Dataset records:
++++

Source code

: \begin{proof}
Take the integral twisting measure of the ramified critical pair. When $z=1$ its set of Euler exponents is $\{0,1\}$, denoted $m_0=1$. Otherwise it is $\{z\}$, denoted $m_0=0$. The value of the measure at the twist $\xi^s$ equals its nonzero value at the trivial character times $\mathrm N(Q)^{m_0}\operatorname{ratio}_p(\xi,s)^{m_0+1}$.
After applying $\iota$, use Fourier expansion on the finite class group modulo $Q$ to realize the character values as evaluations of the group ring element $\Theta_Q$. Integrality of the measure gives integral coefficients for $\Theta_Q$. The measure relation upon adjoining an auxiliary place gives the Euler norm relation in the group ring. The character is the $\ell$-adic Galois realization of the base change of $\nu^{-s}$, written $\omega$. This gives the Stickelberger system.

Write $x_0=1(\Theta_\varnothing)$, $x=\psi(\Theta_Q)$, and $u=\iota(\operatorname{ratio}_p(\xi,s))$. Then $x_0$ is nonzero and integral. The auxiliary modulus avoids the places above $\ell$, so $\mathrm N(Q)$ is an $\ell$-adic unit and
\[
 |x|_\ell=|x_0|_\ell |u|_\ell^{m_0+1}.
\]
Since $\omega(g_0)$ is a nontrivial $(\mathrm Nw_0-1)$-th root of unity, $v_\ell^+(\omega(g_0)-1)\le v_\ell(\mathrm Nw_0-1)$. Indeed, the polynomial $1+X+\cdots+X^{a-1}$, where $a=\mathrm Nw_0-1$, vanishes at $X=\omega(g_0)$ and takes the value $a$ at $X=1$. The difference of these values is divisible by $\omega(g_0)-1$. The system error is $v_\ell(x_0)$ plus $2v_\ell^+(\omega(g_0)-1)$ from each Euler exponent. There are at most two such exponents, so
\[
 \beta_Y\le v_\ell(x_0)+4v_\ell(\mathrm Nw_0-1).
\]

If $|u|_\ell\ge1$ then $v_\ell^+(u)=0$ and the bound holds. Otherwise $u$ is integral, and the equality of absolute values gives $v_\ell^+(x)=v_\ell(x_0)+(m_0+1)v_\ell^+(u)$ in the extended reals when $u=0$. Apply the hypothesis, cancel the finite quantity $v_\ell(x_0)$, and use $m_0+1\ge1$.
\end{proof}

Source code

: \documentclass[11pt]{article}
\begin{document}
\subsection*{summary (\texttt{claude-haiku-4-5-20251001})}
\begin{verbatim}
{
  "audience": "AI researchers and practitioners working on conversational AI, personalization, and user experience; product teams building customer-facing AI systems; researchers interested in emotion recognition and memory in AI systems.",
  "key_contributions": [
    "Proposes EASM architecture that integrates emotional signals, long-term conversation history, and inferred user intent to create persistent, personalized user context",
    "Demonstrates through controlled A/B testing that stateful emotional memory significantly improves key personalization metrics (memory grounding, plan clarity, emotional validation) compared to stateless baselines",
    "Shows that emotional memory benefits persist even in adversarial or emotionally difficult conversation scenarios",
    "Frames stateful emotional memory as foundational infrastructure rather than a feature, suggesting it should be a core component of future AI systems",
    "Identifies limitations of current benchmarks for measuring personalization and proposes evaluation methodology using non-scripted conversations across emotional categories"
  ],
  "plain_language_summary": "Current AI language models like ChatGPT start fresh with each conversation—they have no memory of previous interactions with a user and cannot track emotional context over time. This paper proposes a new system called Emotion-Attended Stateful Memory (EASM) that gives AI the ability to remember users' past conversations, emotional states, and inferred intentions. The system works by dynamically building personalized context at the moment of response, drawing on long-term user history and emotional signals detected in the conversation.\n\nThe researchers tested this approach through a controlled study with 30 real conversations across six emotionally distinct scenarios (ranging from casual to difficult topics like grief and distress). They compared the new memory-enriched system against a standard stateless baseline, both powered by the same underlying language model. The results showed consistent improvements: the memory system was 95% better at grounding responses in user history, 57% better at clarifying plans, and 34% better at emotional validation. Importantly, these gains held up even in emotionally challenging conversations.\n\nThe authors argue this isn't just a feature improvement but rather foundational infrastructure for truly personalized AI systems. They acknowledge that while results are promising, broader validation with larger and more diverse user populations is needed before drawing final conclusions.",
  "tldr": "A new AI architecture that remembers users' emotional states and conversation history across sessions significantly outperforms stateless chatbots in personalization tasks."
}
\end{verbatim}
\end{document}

++++

Return every line in the records that includes the string "auxiliary".

After applying $\iota$, use Fourier expansion on the finite class group modulo $Q$ to realize the character values as evaluations of the group ring element $\Theta_Q$. Integrality of the measure gives integral coefficients for $\Theta_Q$. The measure relation upon adjoining an auxiliary place gives the Euler norm relation in the group ring. The character is the $\ell$-adic Galois realization of the base change of $\nu^{-s}$, written $\omega$. This gives the Stickelberger system.
Write $x_0=1(\Theta_\varnothing)$, $x=\psi(\Theta_Q)$, and $u=\iota(\operatorname{ratio}_p(\xi,s))$. Then $x_0$ is nonzero and integral. The auxiliary modulus avoids the places above $\ell$, so $\mathrm N(Q)$ is an $\ell$-adic unit and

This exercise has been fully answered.